## [WHAT IS EXPECTED]
What you give back must match the data below character for character.

## [Dataset records]
====

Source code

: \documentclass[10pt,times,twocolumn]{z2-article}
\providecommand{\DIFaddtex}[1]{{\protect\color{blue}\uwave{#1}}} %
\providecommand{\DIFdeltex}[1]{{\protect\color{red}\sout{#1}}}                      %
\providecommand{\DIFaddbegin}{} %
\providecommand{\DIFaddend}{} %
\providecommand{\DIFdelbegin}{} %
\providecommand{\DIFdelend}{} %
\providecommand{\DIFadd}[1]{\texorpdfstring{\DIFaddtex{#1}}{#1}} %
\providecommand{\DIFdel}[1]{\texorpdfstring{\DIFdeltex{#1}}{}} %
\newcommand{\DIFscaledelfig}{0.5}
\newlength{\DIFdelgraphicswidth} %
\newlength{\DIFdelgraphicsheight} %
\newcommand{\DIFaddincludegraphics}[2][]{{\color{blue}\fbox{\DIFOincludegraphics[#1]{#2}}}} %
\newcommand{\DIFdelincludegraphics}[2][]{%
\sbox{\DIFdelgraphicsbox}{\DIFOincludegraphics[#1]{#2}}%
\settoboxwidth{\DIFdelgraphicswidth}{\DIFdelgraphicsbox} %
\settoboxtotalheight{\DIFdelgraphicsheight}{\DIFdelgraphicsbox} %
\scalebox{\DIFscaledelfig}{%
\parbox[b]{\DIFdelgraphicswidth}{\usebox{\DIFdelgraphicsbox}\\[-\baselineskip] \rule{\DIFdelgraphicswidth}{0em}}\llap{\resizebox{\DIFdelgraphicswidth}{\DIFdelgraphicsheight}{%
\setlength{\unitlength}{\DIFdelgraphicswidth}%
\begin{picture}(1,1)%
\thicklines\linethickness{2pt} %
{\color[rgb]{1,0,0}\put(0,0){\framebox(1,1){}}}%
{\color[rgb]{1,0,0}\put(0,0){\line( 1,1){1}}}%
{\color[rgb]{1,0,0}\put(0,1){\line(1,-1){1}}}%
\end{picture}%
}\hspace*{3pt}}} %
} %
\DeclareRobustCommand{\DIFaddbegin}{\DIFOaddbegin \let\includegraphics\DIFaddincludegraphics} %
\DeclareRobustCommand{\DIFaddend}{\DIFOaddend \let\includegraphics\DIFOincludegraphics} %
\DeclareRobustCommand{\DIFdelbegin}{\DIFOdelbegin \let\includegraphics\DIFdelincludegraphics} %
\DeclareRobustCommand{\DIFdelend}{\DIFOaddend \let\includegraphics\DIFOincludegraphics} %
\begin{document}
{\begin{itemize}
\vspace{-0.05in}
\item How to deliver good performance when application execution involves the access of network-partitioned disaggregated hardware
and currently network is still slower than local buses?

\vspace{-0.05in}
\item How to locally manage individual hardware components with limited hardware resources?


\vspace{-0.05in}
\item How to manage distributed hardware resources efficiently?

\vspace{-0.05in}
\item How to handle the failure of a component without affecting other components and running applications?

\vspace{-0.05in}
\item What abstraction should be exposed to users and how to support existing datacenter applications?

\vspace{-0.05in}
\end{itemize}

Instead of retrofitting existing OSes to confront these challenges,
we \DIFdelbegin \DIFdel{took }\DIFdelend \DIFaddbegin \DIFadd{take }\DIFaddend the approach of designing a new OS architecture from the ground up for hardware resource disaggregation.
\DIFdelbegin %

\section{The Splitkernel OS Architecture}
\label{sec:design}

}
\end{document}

====

## [SOLUTION FOR THIS PROBLEM]
Source code

: \documentclass[10pt,times,twocolumn]{z2-article}
\providecommand{\DIFaddtex}[1]{{\protect\color{blue}\uwave{#1}}} %
\providecommand{\DIFdeltex}[1]{{\protect\color{red}\sout{#1}}}                      %
\providecommand{\DIFaddbegin}{} %
\providecommand{\DIFaddend}{} %
\providecommand{\DIFdelbegin}{} %
\providecommand{\DIFdelend}{} %
\providecommand{\DIFadd}[1]{\texorpdfstring{\DIFaddtex{#1}}{#1}} %
\providecommand{\DIFdel}[1]{\texorpdfstring{\DIFdeltex{#1}}{}} %
\newcommand{\DIFscaledelfig}{0.5}
\newlength{\DIFdelgraphicswidth} %
\newlength{\DIFdelgraphicsheight} %
\newcommand{\DIFaddincludegraphics}[2][]{{\color{blue}\fbox{\DIFOincludegraphics[#1]{#2}}}} %
\newcommand{\DIFdelincludegraphics}[2][]{%
\sbox{\DIFdelgraphicsbox}{\DIFOincludegraphics[#1]{#2}}%
\settoboxwidth{\DIFdelgraphicswidth}{\DIFdelgraphicsbox} %
\settoboxtotalheight{\DIFdelgraphicsheight}{\DIFdelgraphicsbox} %
\scalebox{\DIFscaledelfig}{%
\parbox[b]{\DIFdelgraphicswidth}{\usebox{\DIFdelgraphicsbox}\\[-\baselineskip] \rule{\DIFdelgraphicswidth}{0em}}\llap{\resizebox{\DIFdelgraphicswidth}{\DIFdelgraphicsheight}{%
\setlength{\unitlength}{\DIFdelgraphicswidth}%
\begin{picture}(1,1)%
\thicklines\linethickness{2pt} %
{\color[rgb]{1,0,0}\put(0,0){\framebox(1,1){}}}%
{\color[rgb]{1,0,0}\put(0,0){\line( 1,1){1}}}%
{\color[rgb]{1,0,0}\put(0,1){\line(1,-1){1}}}%
\end{picture}%
}\hspace*{3pt}}} %
} %
\DeclareRobustCommand{\DIFaddbegin}{\DIFOaddbegin \let\includegraphics\DIFaddincludegraphics} %
\DeclareRobustCommand{\DIFaddend}{\DIFOaddend \let\includegraphics\DIFOincludegraphics} %
\DeclareRobustCommand{\DIFdelbegin}{\DIFOdelbegin \let\includegraphics\DIFdelincludegraphics} %
\DeclareRobustCommand{\DIFdelend}{\DIFOaddend \let\includegraphics\DIFOincludegraphics} %
\begin{document}
{\begin{itemize}
\vspace{-0.05in}
\item How to deliver good performance when application execution involves the access of network-partitioned disaggregated hardware
and currently network is still slower than local buses?

\vspace{-0.05in}
\item How to locally manage individual hardware components with limited hardware resources?


\vspace{-0.05in}
\item How to manage distributed hardware resources efficiently?

\vspace{-0.05in}
\item How to handle the failure of a component without affecting other components and running applications?

\vspace{-0.05in}
\item What abstraction should be exposed to users and how to support existing datacenter applications?

\vspace{-0.05in}
\end{itemize}

Instead of retrofitting existing OSes to confront these challenges,
we \DIFdelbegin \DIFdel{took }\DIFdelend \DIFaddbegin \DIFadd{take }\DIFaddend the approach of designing a new OS architecture from the ground up for hardware resource disaggregation.
\DIFdelbegin %

\section{The Splitkernel OS Architecture}
\label{sec:design}

}
\end{document}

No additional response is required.